7. Sail down the Nile on a Felucca
One of my favorite parts of my trip to Egypt was floating down the Nile on a traditional felucca sailboat. These boats offer a serene and calm way to see the Nile. On my trip, we opted to spend two nights on the felucca with the crew preparing all of our meals. It was a perfect way to relax, eat amazing food and jump into the cooling waters when we got too hot. While I highly recommend spending a night on a felucca, simply taking a sailing for a few hours is also quite enjoyable.
8. Visit Local Artisans
Whenever I visit a new place, I am always on the lookout for unique items I can bring home and display in my home. Egypt is full of artisans and my tour group was able to visit a few during our trip. I recommend checking out the following if you are interested in taking home an authentic piece of Egypt.

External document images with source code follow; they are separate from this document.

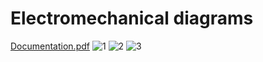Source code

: Electromechanical diagrams
====

[Documentation.pdf](https://github.com/user-attachments/files/16385772/Documentation.pdf)
![1](https://github.com/user-attachments/assets/7cff3717-62fb-4fe8-ba51-1114f73ae01b)
![2](https://github.com/user-attachments/assets/2aea96b9-9be3-4699-8e52-709092083d26)
![3](https://github.com/user-attachments/assets/04197fe2-1f27-4cc3-8e42-af0c980ce538)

Many of the ancient Egyptian monuments and temples are built with alabaster stone. Some artisans still use the stone for carving sculptures in the same way that the ancient Egyptians did. On a visit to an alabaster factory, we watched how they make amazing sculptures and vessels and had the opportunity to purchase some of our own for a very reasonable price.
Essence & Perfume:
The ancient Egyptians used different oils as perfume and some artisans continue the tradition today. One of the most popular scents they used was made from the lotus flower. The perfume shop also had scents that form the base of many of the most popular designer scents as well. The oils are supposed to last much longer than modern perfumes which contain alcohol, making it a good investment. The bottles themselves were also quite beautiful!

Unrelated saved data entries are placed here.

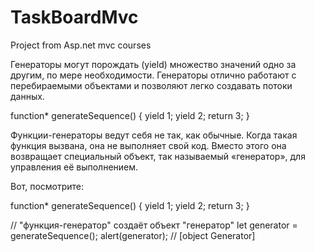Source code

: # TaskBoardMvc
Project from Asp.net mvc courses 

Генераторы могут порождать (yield) множество значений одно за другим, по мере необходимости. 
Генераторы отлично работают с перебираемыми объектами и позволяют легко создавать потоки данных.

function* generateSequence() {
  yield 1;
  yield 2;
  return 3;
}

Функции-генераторы ведут себя не так, как обычные. 
Когда такая функция вызвана, она не выполняет свой код. Вместо этого она возвращает специальный объект, так называемый «генератор», для управления её выполнением.

Вот, посмотрите:

function* generateSequence() {
  yield 1;
  yield 2;
  return 3;
}

// "функция-генератор" создаёт объект "генератор"
let generator = generateSequence();
alert(generator); // [object Generator]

Papyrus is famous for being the material that the Egyptians used to write on. In the papyrus shop, we watched how to construct the parchments and viewed a gallery full of paintings by local artists on pieces of papyrus. Visitors could also choose to get their names in hieroglyphics written on anything they purchased.
9. Hanging Church & Mohammed Ali’s Mosque
These two religious monuments both played important roles in Egypt and its history.
Hanging Church (located in Cairo):
This church sits on top of Roman ruins from the time of Trajan, which is how it gets its name. It used to be the gathering place for Christians to travel to before the Vatican existed. Look for the place in the floor where the old ruins are visible beneath and try to find the secret tunnels that allowed priests to escape.
Mohammed Ali’s Mosque (located in Cairo//entrance ticket 60 L.E.):
Situated at the top of a hill, this citadel is the perfect place to take in views of Cairo. The mosque architecture is based off Hagia Sofia in Turkey but is more decorated on the inside. It also houses the remains of Mohammed Ali. To show respect, please make sure that you wear the proper attire (head scarf, long pants, no shoulders exposed).
10. Experience local life
Visiting a different country is not complete without getting a taste of the local culture. A good way to do this is eat the native food, shop at the local stores and explore to really experience life like a local!
I had so much amazing food on my trip! The cuisine in Egypt has mediterranean flavors such as hummus, pita and falafel. We also had a lot of fresh vegetables and roasted meat as well as rice. One of my favorite things was the homemade sausages that they would cook right over the fire! So good! The local Stella beer is also quite good and had really different labels that were fun to look for. I honestly didn’t have a bad meal and enjoyed everything.
Cairo is home to one of the oldest bazaars in the world. Spend some time (at the end of your trip) doing souvenir shopping for friends and family back home. Any souvenir you could find in the entire country can be found here. A fun part of shopping at the bazaar is trying to get a good bargain! Never pay the full price you are quoted; you can always haggle for a better deal.
I got the opportunity to visit a Nubian village and have dinners with one of the families. It was an honor to be invited into the house and see how the locals live. If you have the chance, I really encourage looking into this! I got to get traditional henna, have an amazing meal and even met their pet crocodile! You can also get a look at local life just by taking a stroll. Have fun exploring!